### GIVEN RECORDS
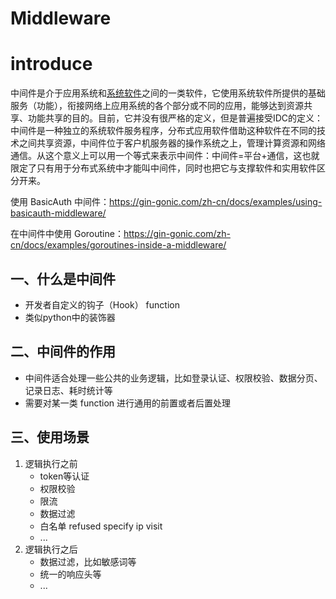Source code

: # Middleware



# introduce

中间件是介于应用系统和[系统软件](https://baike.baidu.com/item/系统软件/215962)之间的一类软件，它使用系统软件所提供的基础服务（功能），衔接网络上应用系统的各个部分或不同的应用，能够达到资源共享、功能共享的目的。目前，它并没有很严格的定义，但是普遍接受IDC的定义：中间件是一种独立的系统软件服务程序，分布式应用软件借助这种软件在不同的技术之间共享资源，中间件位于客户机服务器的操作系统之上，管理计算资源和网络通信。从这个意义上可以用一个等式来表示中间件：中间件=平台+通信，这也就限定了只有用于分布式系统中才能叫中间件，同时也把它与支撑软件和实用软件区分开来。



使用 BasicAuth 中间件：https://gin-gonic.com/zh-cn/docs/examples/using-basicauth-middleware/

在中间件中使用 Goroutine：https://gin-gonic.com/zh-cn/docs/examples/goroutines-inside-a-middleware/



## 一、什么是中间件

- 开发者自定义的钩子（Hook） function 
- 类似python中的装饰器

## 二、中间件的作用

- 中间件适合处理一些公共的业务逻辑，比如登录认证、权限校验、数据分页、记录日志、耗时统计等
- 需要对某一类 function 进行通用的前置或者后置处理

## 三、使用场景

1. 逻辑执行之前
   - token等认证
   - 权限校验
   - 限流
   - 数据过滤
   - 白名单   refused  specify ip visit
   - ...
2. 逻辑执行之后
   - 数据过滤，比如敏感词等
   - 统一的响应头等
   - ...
* * *
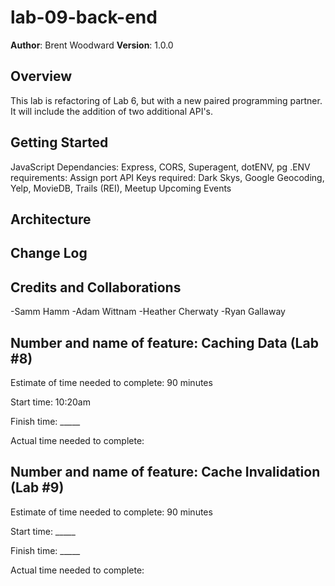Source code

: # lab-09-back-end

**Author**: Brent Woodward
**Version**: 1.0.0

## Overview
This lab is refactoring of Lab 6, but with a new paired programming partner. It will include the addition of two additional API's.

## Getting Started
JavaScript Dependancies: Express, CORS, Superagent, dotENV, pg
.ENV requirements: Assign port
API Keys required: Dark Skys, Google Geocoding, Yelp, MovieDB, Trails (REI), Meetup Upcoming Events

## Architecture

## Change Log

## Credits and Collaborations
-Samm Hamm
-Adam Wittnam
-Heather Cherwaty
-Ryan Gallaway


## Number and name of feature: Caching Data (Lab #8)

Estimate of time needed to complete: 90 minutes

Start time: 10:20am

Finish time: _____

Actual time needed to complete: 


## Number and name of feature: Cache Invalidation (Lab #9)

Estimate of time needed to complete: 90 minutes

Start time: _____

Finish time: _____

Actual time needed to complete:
* * *
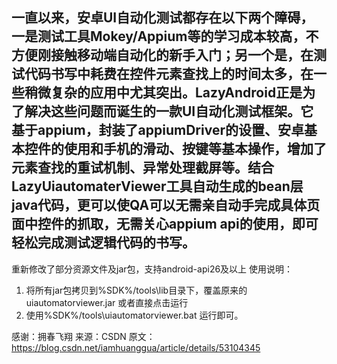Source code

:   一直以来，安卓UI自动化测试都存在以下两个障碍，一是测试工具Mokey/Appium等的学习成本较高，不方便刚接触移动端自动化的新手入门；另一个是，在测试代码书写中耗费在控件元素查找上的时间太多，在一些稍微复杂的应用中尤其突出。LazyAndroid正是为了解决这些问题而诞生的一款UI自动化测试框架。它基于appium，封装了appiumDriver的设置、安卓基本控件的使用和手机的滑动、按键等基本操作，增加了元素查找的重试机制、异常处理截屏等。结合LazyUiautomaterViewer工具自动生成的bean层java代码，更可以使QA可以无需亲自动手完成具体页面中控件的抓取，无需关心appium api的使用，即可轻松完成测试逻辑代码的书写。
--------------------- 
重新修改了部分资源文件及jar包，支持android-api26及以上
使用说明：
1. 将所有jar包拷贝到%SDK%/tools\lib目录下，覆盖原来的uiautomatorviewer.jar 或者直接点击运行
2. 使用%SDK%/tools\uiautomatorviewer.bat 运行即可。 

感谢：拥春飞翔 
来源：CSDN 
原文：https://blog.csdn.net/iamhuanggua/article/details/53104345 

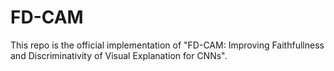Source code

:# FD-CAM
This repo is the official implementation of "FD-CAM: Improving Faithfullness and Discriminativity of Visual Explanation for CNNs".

### EXERCISE DIRECTIONS
Every line above that includes the word "Number" must appear in the answer.

### WRITTEN ANSWER
## Number and name of feature: Caching Data (Lab #8)
## Number and name of feature: Cache Invalidation (Lab #9)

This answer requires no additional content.